What are the techniques used in data mining?
Now that we have a sense of where data mining fits in our overall KDD or data science process, we can start to discuss the details of how to get it done.
Since the early days of attempting to define data mining, several broad classes of relevant problems consistently show up again and again. Fayyad et al. name six classes of problems in another important 1996 paper (From Data Mining to Knowledge Discovery in Databases), which we can summarize as follows:
- Classification problems: Here, we have data that needs to be divided into predefined classes, based on some features of the data. We need an algorithm that can use previously classified data to learn how to put unknown data into the correct class.
- Clustering problems: With these problems, we have data that needs to be divided into classes based on its features, but we do not know what the classes are in advance. We need an algorithm that can measure the similarity between data points and automatically divide the data up based on these similarities.
- Regression problems: We have data that needs to be mapped onto a predictor variable, so we need to learn a function that can do this mapping.

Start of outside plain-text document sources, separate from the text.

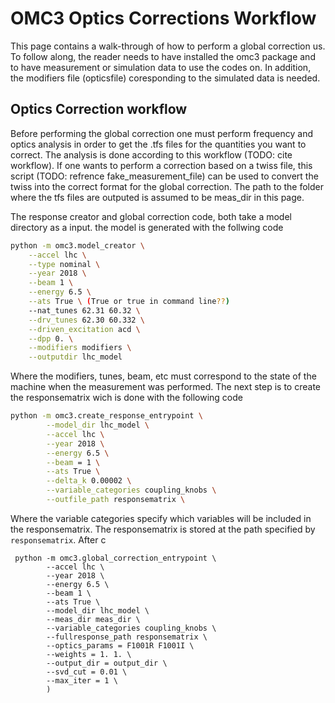 # OMC3 Optics Corrections Workflow
This page contains a walk-through of how to perform a global correction us. To follow along, the reader needs to have installed the omc3 package and to have measurement or simulation data to use the codes on. In addition, the modifiers file (opticsfile) coresponding to the simulated data is needed.
## Optics Correction workflow
Before performing the global correction one must perform frequency and optics analysis in order to get the .tfs files for the quantities you want to correct. The analysis is done according to this workflow (TODO: cite workflow). If one wants to perform a correction based on a twiss file, this script (TODO: refrence fake_measurement_file) can be used to convert the twiss into the correct format for the global correction. The path to the folder where the tfs files are outputed is assumed to be meas_dir in this page.

The response creator and global correction code, both take a model directory as a input. the model is generated with the follwing code
```bash
python -m omc3.model_creator \
    --accel lhc \
    --type nominal \
    --year 2018 \
    --beam 1 \
    --energy 6.5 \
    --ats True \ (True or true in command line??)
    --nat_tunes 62.31 60.32 \
    --drv_tunes 62.30 60.332 \
    --driven_excitation acd \
    --dpp 0. \
    --modifiers modifiers \
    --outputdir lhc_model
```
Where the modifiers, tunes, beam, etc must correspond to the state of the machine when the measurement was performed. The next step is to create the responsematrix wich is done with the following code
```bash
python -m omc3.create_response_entrypoint \
        --model_dir lhc_model \
        --accel lhc \
        --year 2018 \
        --energy 6.5 \
        --beam = 1 \
        --ats True \
        --delta_k 0.00002 \
        --variable_categories coupling_knobs \
        --outfile_path responsematrix \   
```
Where the variable categories specify which variables will be included in the responsematrix. The responsematrix is stored at the path specified by ``responsematrix``. After c
```
 python -m omc3.global_correction_entrypoint \
        --accel lhc \
        --year 2018 \
        --energy 6.5 \
        --beam 1 \
        --ats True \
        --model_dir lhc_model \
        --meas_dir meas_dir \
        --variable_categories coupling_knobs \
        --fullresponse_path responsematrix \
        --optics_params = F1001R F1001I \
        --weights = 1. 1. \
        --output_dir = output_dir \
        --svd_cut = 0.01 \
        --max_iter = 1 \
        )
```
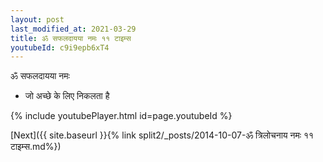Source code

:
 ```yaml
---
layout: post
last_modified_at: 2021-03-29
title: ॐ सफलदायया नमः ११ टाइम्स
youtubeId: c9i9epb6xT4
---
```

 
 
 ॐ सफलदायया नमः  
 
 -  जो अच्छे के लिए निकलता है 
 
  
 
  
 
 
 
 
 
 


{% include youtubePlayer.html id=page.youtubeId %}
 
[Next]({{ site.baseurl }}{% link  split2/_posts/2014-10-07-ॐ त्रिलोचनाय नमः ११ टाइम्स.md%})
 
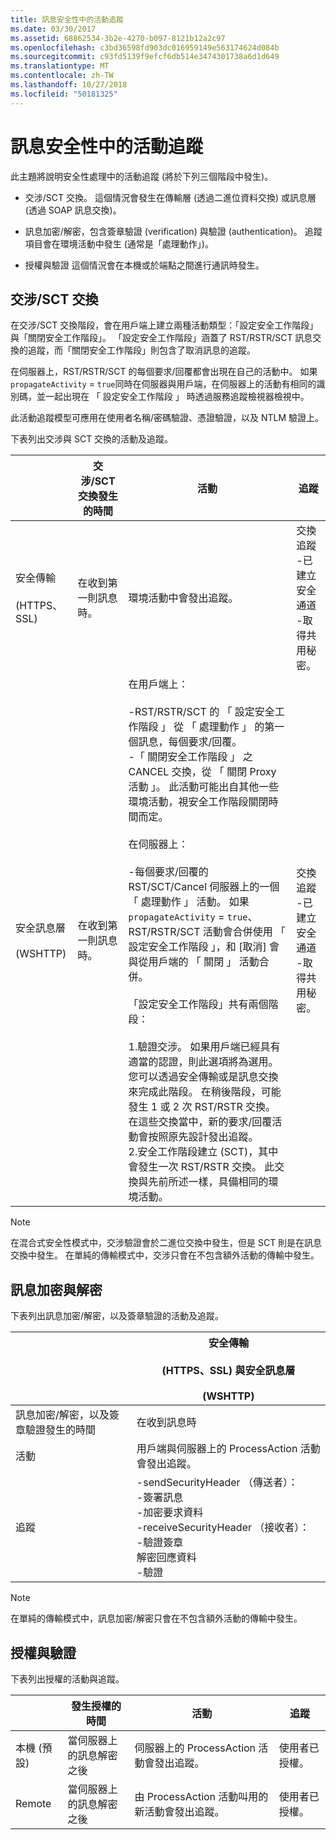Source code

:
 ```yaml
---
title: 訊息安全性中的活動追蹤
ms.date: 03/30/2017
ms.assetid: 68862534-3b2e-4270-b097-8121b12a2c97
ms.openlocfilehash: c3bd36598fd903dc016959149e563174624d084b
ms.sourcegitcommit: c93fd5139f9efcf6db514e3474301738a6d1d649
ms.translationtype: MT
ms.contentlocale: zh-TW
ms.lasthandoff: 10/27/2018
ms.locfileid: "50181325"
---
```

# <a name="activity-tracing-in-message-security"></a>訊息安全性中的活動追蹤
此主題將說明安全性處理中的活動追蹤 (將於下列三個階段中發生)。  
  
-   交涉/SCT 交換。 這個情況會發生在傳輸層 (透過二進位資料交換) 或訊息層 (透過 SOAP 訊息交換)。  
  
-   訊息加密/解密，包含簽章驗證 (verification) 與驗證 (authentication)。 追蹤項目會在環境活動中發生 (通常是「處理動作」)。  
  
-   授權與驗證 這個情況會在本機或於端點之間進行通訊時發生。  
  
## <a name="negotiationsct-exchange"></a>交涉/SCT 交換  
 在交涉/SCT 交換階段，會在用戶端上建立兩種活動類型：「設定安全工作階段」與「關閉安全工作階段」。 「設定安全工作階段」涵蓋了 RST/RSTR/SCT 訊息交換的追蹤，而「關閉安全工作階段」則包含了取消訊息的追蹤。  
  
 在伺服器上，RST/RSTR/SCT 的每個要求/回覆都會出現在自己的活動中。 如果`propagateActivity` = `true`同時在伺服器與用戶端，在伺服器上的活動有相同的識別碼，並一起出現在 「 設定安全工作階段 」 時透過服務追蹤檢視器檢視中。  
  
 此活動追蹤模型可應用在使用者名稱/密碼驗證、憑證驗證，以及 NTLM 驗證上。  
  
 下表列出交涉與 SCT 交換的活動及追蹤。  
  
||交涉/SCT 交換發生的時間|活動|追蹤|  
|-|-------------------------------------------------|----------------|------------|  
|安全傳輸<br /><br /> (HTTPS、SSL)|在收到第一則訊息時。|環境活動中會發出追蹤。|交換追蹤<br />-已建立安全通道<br />-取得共用秘密。|  
|安全訊息層<br /><br /> (WSHTTP)|在收到第一則訊息時。|在用戶端上：<br /><br /> -RST/RSTR/SCT 的 「 設定安全工作階段 」 從 「 處理動作 」 的第一個訊息，每個要求/回覆。<br />-「 關閉安全工作階段 」 之 CANCEL 交換，從 「 關閉 Proxy 活動 」。 此活動可能出自其他一些環境活動，視安全工作階段關閉時間而定。<br /><br /> 在伺服器上：<br /><br /> -每個要求/回覆的 RST/SCT/Cancel 伺服器上的一個 「 處理動作 」 活動。 如果`propagateActivity` = `true`、 RST/RSTR/SCT 活動會合併使用 「 設定安全工作階段 」，和 [取消] 會與從用戶端的 「 關閉 」 活動合併。<br /><br /> 「設定安全工作階段」共有兩個階段：<br /><br /> 1.驗證交涉。 如果用戶端已經具有適當的認證，則此選項將為選用。 您可以透過安全傳輸或是訊息交換來完成此階段。 在稍後階段，可能發生 1 或 2 次 RST/RSTR 交換。 在這些交換當中，新的要求/回覆活動會按照原先設計發出追蹤。<br />2.安全工作階段建立 (SCT)，其中會發生一次 RST/RSTR 交換。 此交換與先前所述一樣，具備相同的環境活動。|交換追蹤<br />-已建立安全通道<br />-取得共用秘密。|  
  
> [!NOTE]
>  在混合式安全性模式中，交涉驗證會於二進位交換中發生，但是 SCT 則是在訊息交換中發生。 在單純的傳輸模式中，交涉只會在不包含額外活動的傳輸中發生。  
  
## <a name="message-encryption-and-decryption"></a>訊息加密與解密  
 下表列出訊息加密/解密，以及簽章驗證的活動及追蹤。  
  
||安全傳輸<br /><br /> (HTTPS、SSL) 與安全訊息層<br /><br /> (WSHTTP)|  
|-|---------------------------------------------------------------------------------|  
|訊息加密/解密，以及簽章驗證發生的時間|在收到訊息時|  
|活動|用戶端與伺服器上的 ProcessAction 活動會發出追蹤。|  
|追蹤|-sendSecurityHeader （傳送者）：<br />-簽署訊息<br />-加密要求資料<br />-receiveSecurityHeader （接收者）：<br />-驗證簽章<br />解密回應資料<br />-驗證|  
  
> [!NOTE]
>  在單純的傳輸模式中，訊息加密/解密只會在不包含額外活動的傳輸中發生。  
  
## <a name="authorization-and-verification"></a>授權與驗證  
 下表列出授權的活動與追蹤。  
  
||發生授權的時間|活動|追蹤|  
|-|-------------------------------------|----------------|------------|  
|本機 (預設)|當伺服器上的訊息解密之後|伺服器上的 ProcessAction 活動會發出追蹤。|使用者已授權。|  
|Remote|當伺服器上的訊息解密之後|由 ProcessAction 活動叫用的新活動會發出追蹤。|使用者已授權。|

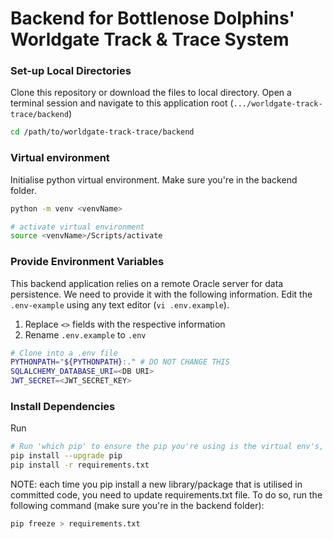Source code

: # Backend for Bottlenose Dolphins' Worldgate Track & Trace System

### Set-up Local Directories

Clone this repository or download the files to local directory.
Open a terminal session and navigate to this application root (`.../worldgate-track-trace/backend`)

```bash
cd /path/to/worldgate-track-trace/backend
```

### Virtual environment

Initialise python virtual environment. Make sure you're in the backend folder.

```bash
python -m venv <venvName>

# activate virtual environment
source <venvName>/Scripts/activate
```

### Provide Environment Variables

This backend application relies on a remote Oracle server for data persistence. We need to provide it with the following information. Edit the `.env-example` using any text editor (`vi .env.example`).

1. Replace `<>` fields with the respective information
2. Rename `.env.example` to `.env`

```bash
# Clone into a .env file
PYTHONPATH="${PYTHONPATH}:." # DO NOT CHANGE THIS
SQLALCHEMY_DATABASE_URI=<DB URI>
JWT_SECRET=<JWT_SECRET_KEY>
```

### Install Dependencies

Run 

```bash
# Run 'which pip' to ensure the pip you're using is the virtual env's, NOT your local machine's
pip install --upgrade pip
pip install -r requirements.txt
```

NOTE: each time you pip install a new library/package that is utilised in committed code, you need to update requirements.txt file. To do so, run the following command (make sure you're in the backend folder):

```bash
pip freeze > requirements.txt
```
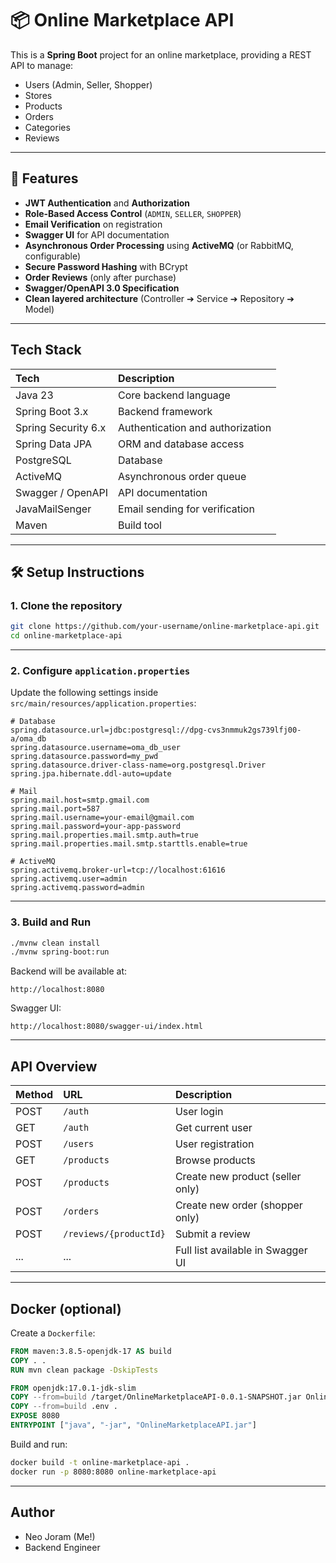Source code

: 
# 📦 Online Marketplace API

This is a **Spring Boot** project for an online marketplace, providing a REST API to manage:

- Users (Admin, Seller, Shopper)
- Stores
- Products
- Orders
- Categories
- Reviews

---

## 🚀 Features

- **JWT Authentication** and **Authorization**
- **Role-Based Access Control** (`ADMIN`, `SELLER`, `SHOPPER`)
- **Email Verification** on registration
- **Swagger UI** for API documentation
- **Asynchronous Order Processing** using **ActiveMQ** (or RabbitMQ, configurable)
- **Secure Password Hashing** with BCrypt
- **Order Reviews** (only after purchase)
- **Swagger/OpenAPI 3.0 Specification**
- **Clean layered architecture** (Controller ➔ Service ➔ Repository ➔ Model)

---

## Tech Stack

| Tech | Description |
|:----|:------------|
| Java 23 | Core backend language |
| Spring Boot 3.x | Backend framework |
| Spring Security 6.x | Authentication and authorization |
| Spring Data JPA | ORM and database access |
| PostgreSQL | Database |
| ActiveMQ | Asynchronous order queue |
| Swagger / OpenAPI | API documentation |
| JavaMailSenger | Email sending for verification |
| Maven | Build tool |

---

## 🛠 Setup Instructions

### 1. Clone the repository

```bash
git clone https://github.com/your-username/online-marketplace-api.git
cd online-marketplace-api
```

---

### 2. Configure `application.properties`

Update the following settings inside `src/main/resources/application.properties`:

```properties
# Database
spring.datasource.url=jdbc:postgresql://dpg-cvs3nmmuk2gs739lfj00-a/oma_db
spring.datasource.username=oma_db_user
spring.datasource.password=my_pwd
spring.datasource.driver-class-name=org.postgresql.Driver
spring.jpa.hibernate.ddl-auto=update

# Mail
spring.mail.host=smtp.gmail.com
spring.mail.port=587
spring.mail.username=your-email@gmail.com
spring.mail.password=your-app-password
spring.mail.properties.mail.smtp.auth=true
spring.mail.properties.mail.smtp.starttls.enable=true

# ActiveMQ
spring.activemq.broker-url=tcp://localhost:61616
spring.activemq.user=admin
spring.activemq.password=admin
```

---

### 3. Build and Run

```bash
./mvnw clean install
./mvnw spring-boot:run
```

Backend will be available at:

```
http://localhost:8080
```

Swagger UI:

```
http://localhost:8080/swagger-ui/index.html
```

---

## API Overview

| Method | URL | Description |
|:------|:----|:------------|
| POST | `/auth` | User login |
| GET  | `/auth` | Get current user |
| POST | `/users` | User registration |
| GET  | `/products` | Browse products |
| POST | `/products` | Create new product (seller only) |
| POST | `/orders` | Create new order (shopper only) |
| POST | `/reviews/{productId}` | Submit a review |
| ... | ... | Full list available in Swagger UI |

---

## Docker (optional)

Create a `Dockerfile`:

```dockerfile
FROM maven:3.8.5-openjdk-17 AS build
COPY . .
RUN mvn clean package -DskipTests

FROM openjdk:17.0.1-jdk-slim
COPY --from=build /target/OnlineMarketplaceAPI-0.0.1-SNAPSHOT.jar OnlineMarketplaceAPI.jar
COPY --from=build .env .
EXPOSE 8080
ENTRYPOINT ["java", "-jar", "OnlineMarketplaceAPI.jar"]
```

Build and run:

```bash
docker build -t online-marketplace-api .
docker run -p 8080:8080 online-marketplace-api
```

---

## Author

- Neo Joram (Me!)
- Backend Engineer
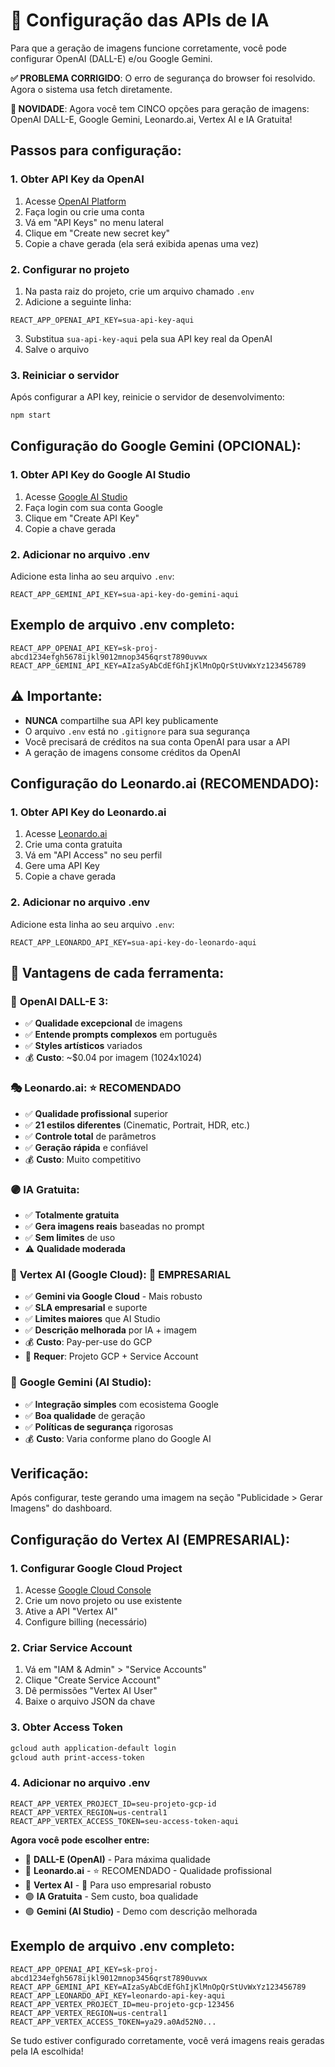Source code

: # 🔑 Configuração das APIs de IA

Para que a geração de imagens funcione corretamente, você pode configurar OpenAI (DALL-E) e/ou Google Gemini.

**✅ PROBLEMA CORRIGIDO**: O erro de segurança do browser foi resolvido. Agora o sistema usa fetch diretamente.

**🎉 NOVIDADE**: Agora você tem CINCO opções para geração de imagens: OpenAI DALL-E, Google Gemini, Leonardo.ai, Vertex AI e IA Gratuita!

## Passos para configuração:

### 1. Obter API Key da OpenAI
1. Acesse [OpenAI Platform](https://platform.openai.com/)
2. Faça login ou crie uma conta
3. Vá em "API Keys" no menu lateral
4. Clique em "Create new secret key"
5. Copie a chave gerada (ela será exibida apenas uma vez)

### 2. Configurar no projeto
1. Na pasta raiz do projeto, crie um arquivo chamado `.env`
2. Adicione a seguinte linha:
```
REACT_APP_OPENAI_API_KEY=sua-api-key-aqui
```
3. Substitua `sua-api-key-aqui` pela sua API key real da OpenAI
4. Salve o arquivo

### 3. Reiniciar o servidor
Após configurar a API key, reinicie o servidor de desenvolvimento:
```bash
npm start
```

## Configuração do Google Gemini (OPCIONAL):

### 1. Obter API Key do Google AI Studio
1. Acesse [Google AI Studio](https://makersuite.google.com/app/apikey)
2. Faça login com sua conta Google
3. Clique em "Create API Key"
4. Copie a chave gerada

### 2. Adicionar no arquivo .env
Adicione esta linha ao seu arquivo `.env`:
```
REACT_APP_GEMINI_API_KEY=sua-api-key-do-gemini-aqui
```

## Exemplo de arquivo .env completo:
```
REACT_APP_OPENAI_API_KEY=sk-proj-abcd1234efgh5678ijkl9012mnop3456qrst7890uvwx
REACT_APP_GEMINI_API_KEY=AIzaSyAbCdEfGhIjKlMnOpQrStUvWxYz123456789
```

## ⚠️ Importante:
- **NUNCA** compartilhe sua API key publicamente
- O arquivo `.env` está no `.gitignore` para sua segurança
- Você precisará de créditos na sua conta OpenAI para usar a API
- A geração de imagens consome créditos da OpenAI

## Configuração do Leonardo.ai (RECOMENDADO):

### 1. Obter API Key do Leonardo.ai
1. Acesse [Leonardo.ai](https://leonardo.ai/)
2. Crie uma conta gratuita
3. Vá em "API Access" no seu perfil
4. Gere uma API Key
5. Copie a chave gerada

### 2. Adicionar no arquivo .env
Adicione esta linha ao seu arquivo `.env`:
```
REACT_APP_LEONARDO_API_KEY=sua-api-key-do-leonardo-aqui
```

## 🎯 Vantagens de cada ferramenta:

### 🎨 **OpenAI DALL-E 3:**
- ✅ **Qualidade excepcional** de imagens
- ✅ **Entende prompts complexos** em português
- ✅ **Styles artísticos** variados
- 💰 **Custo**: ~$0.04 por imagem (1024x1024)

### 🎭 **Leonardo.ai:** ⭐ RECOMENDADO
- ✅ **Qualidade profissional** superior
- ✅ **21 estilos diferentes** (Cinematic, Portrait, HDR, etc.)
- ✅ **Controle total** de parâmetros
- ✅ **Geração rápida** e confiável
- 💰 **Custo**: Muito competitivo

### 🟣 **IA Gratuita:**
- ✅ **Totalmente gratuita** 
- ✅ **Gera imagens reais** baseadas no prompt
- ✅ **Sem limites** de uso
- ⚠️ **Qualidade moderada**

### 🔵 **Vertex AI (Google Cloud):** 🏢 EMPRESARIAL
- ✅ **Gemini via Google Cloud** - Mais robusto
- ✅ **SLA empresarial** e suporte
- ✅ **Limites maiores** que AI Studio
- ✅ **Descrição melhorada** por IA + imagem
- 💰 **Custo**: Pay-per-use do GCP
- 🔧 **Requer**: Projeto GCP + Service Account

### 🚀 **Google Gemini (AI Studio):**
- ✅ **Integração simples** com ecosistema Google
- ✅ **Boa qualidade** de geração
- ✅ **Políticas de segurança** rigorosas
- 💰 **Custo**: Varia conforme plano do Google AI

## Verificação:
Após configurar, teste gerando uma imagem na seção "Publicidade > Gerar Imagens" do dashboard.

## Configuração do Vertex AI (EMPRESARIAL):

### 1. Configurar Google Cloud Project
1. Acesse [Google Cloud Console](https://console.cloud.google.com/)
2. Crie um novo projeto ou use existente
3. Ative a API "Vertex AI"
4. Configure billing (necessário)

### 2. Criar Service Account
1. Vá em "IAM & Admin" > "Service Accounts"
2. Clique "Create Service Account"
3. Dê permissões "Vertex AI User"
4. Baixe o arquivo JSON da chave

### 3. Obter Access Token
```bash
gcloud auth application-default login
gcloud auth print-access-token
```

### 4. Adicionar no arquivo .env
```
REACT_APP_VERTEX_PROJECT_ID=seu-projeto-gcp-id
REACT_APP_VERTEX_REGION=us-central1
REACT_APP_VERTEX_ACCESS_TOKEN=seu-access-token-aqui
```

**Agora você pode escolher entre:**
- 🔵 **DALL-E (OpenAI)** - Para máxima qualidade
- 🔮 **Leonardo.ai** - ⭐ RECOMENDADO - Qualidade profissional
- 🔵 **Vertex AI** - 🏢 Para uso empresarial robusto
- 🟣 **IA Gratuita** - Sem custo, boa qualidade  
- 🟢 **Gemini (AI Studio)** - Demo com descrição melhorada

## Exemplo de arquivo .env completo:
```
REACT_APP_OPENAI_API_KEY=sk-proj-abcd1234efgh5678ijkl9012mnop3456qrst7890uvwx
REACT_APP_GEMINI_API_KEY=AIzaSyAbCdEfGhIjKlMnOpQrStUvWxYz123456789
REACT_APP_LEONARDO_API_KEY=leonardo-api-key-aqui
REACT_APP_VERTEX_PROJECT_ID=meu-projeto-gcp-123456
REACT_APP_VERTEX_REGION=us-central1
REACT_APP_VERTEX_ACCESS_TOKEN=ya29.a0Ad52N0...
```

Se tudo estiver configurado corretamente, você verá imagens reais geradas pela IA escolhida!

- Summarization problems: Suppose we have data that needs to be shortened or summarized in some way. This could be as simple as calculating basic statistics from data, or as complex as learning how to summarize text or finding a topic model for text.
- Dependency modeling problems: For these problems, we have data that might be connected in some way, and we need to develop an algorithm that can calculate the probability of connection or describe the structure of connected data.
- Change and deviation detection problems: In another case, we have data that has changed significantly or where some subset of the data deviates from normative values. To solve these problems, we need an algorithm that can detect these issues automatically.
In a different paper written that same year, those same authors also included a few additional categories:
- Link analysis problems: Here we have data points with relationships between them, and we need to discover and describe these relationships in terms of how much support they have in the data set and how confident we are in the relationship.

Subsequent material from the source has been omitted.